Il suffit d'ouvrir un manuel de littérature grecque ou latine pour constater que les belles époques littéraires sont d'un demi-siècle alors que les littératures dites de décadence durent six cent ans.
Julien Benda – La France Byzantine
On a souvent tendance de mesurer la valeur et le prestige des civilisations à leur durée. Durée par rapport à laquelle le siècle est un minimum : siècle de Périclès, siècle d’or, siècle de Louis XIV…
Là-dessus, Benda nous inflige une douche froide : non seulement les belles époques littéraires durent bien moins (1/2 siècle), mais encore les périodes de décadences paraissent beaucoup plus stables, pérennes comme on dit aujourd’hui.
Je ne vais pas discuter de la question du bien-fondé de l’expression « littérature de décadence ». Par contre je trouve un peu piquant de constater qu’il se pourrait que la durée ne soit pas, dans la culture, un indice de la valeur : que ce qui vaut ne dure pas, mais en revanche que ce qui est entré en décadence puisse se maintenir pendant 6 siècles !

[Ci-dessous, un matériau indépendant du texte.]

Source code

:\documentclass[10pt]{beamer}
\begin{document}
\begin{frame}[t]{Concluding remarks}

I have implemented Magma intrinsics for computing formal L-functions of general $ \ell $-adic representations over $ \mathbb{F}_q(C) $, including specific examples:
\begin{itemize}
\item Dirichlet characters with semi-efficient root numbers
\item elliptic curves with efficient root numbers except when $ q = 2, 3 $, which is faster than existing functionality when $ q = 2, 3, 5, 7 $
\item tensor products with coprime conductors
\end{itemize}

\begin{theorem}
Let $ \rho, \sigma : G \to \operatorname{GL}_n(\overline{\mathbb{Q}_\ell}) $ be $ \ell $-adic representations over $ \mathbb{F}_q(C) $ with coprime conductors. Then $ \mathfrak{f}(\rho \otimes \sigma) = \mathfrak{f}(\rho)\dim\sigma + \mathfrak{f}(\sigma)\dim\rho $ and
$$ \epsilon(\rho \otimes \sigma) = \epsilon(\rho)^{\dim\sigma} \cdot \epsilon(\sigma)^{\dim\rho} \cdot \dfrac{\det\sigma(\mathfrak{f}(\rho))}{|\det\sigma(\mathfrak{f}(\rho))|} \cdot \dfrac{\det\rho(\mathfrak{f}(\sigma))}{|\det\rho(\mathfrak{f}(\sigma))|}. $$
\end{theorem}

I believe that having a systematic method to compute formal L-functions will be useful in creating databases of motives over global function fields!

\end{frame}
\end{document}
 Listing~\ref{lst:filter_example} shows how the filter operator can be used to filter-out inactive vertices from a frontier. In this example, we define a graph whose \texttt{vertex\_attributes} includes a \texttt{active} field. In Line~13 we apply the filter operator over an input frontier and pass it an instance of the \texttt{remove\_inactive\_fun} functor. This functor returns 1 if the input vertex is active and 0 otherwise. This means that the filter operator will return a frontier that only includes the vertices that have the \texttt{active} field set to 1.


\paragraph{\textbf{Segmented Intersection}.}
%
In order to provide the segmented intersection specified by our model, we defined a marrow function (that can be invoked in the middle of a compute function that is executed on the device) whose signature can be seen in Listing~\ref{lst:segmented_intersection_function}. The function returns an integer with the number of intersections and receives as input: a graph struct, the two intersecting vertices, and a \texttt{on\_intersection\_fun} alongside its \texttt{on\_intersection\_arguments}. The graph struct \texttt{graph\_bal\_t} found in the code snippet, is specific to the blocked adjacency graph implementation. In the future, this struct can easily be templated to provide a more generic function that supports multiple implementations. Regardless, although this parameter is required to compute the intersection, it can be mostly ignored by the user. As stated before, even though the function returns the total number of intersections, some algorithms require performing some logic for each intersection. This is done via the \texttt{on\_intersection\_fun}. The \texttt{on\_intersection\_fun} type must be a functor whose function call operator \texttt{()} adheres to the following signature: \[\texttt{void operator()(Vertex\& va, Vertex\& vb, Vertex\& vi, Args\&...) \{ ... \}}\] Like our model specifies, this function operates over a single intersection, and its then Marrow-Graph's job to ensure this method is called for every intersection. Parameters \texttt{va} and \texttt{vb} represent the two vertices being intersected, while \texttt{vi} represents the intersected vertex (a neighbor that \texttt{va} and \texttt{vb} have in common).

Qu’est-ce que la décadence selon Julien Benda ?
Si l’on prend l’exemple des écoles ou des courants dans la peinture, on a l’habitude de décomposer leur existence en quatre moments : l’avant-garde, la maturité, l’académisme ; enfin vient en quatrième la décadence « maniériste » caractérisée par l’excès des procédés inventés par le courant.
Je suppose que ce que Benda vise est notre troisième moment, l’académisme et non le « maniérisme » qui serait sans doute beaucoup plus bref, puisqu’on ne peut accentuer un procédé sans sortir inévitablement des limites de l’œuvre d’art.
Voilà donc la conclusion : la décadence est durable parce qu’elle est le moment de la répétition et de la stabilité. Elle est donc aussi le moment du pouvoir, la possibilité pour des « élites » de s’établir dans un statut qu’on ne remettra pas en cause puis qu’il s’agit désormais non plus d’inventer ou de créer mais de reproduire.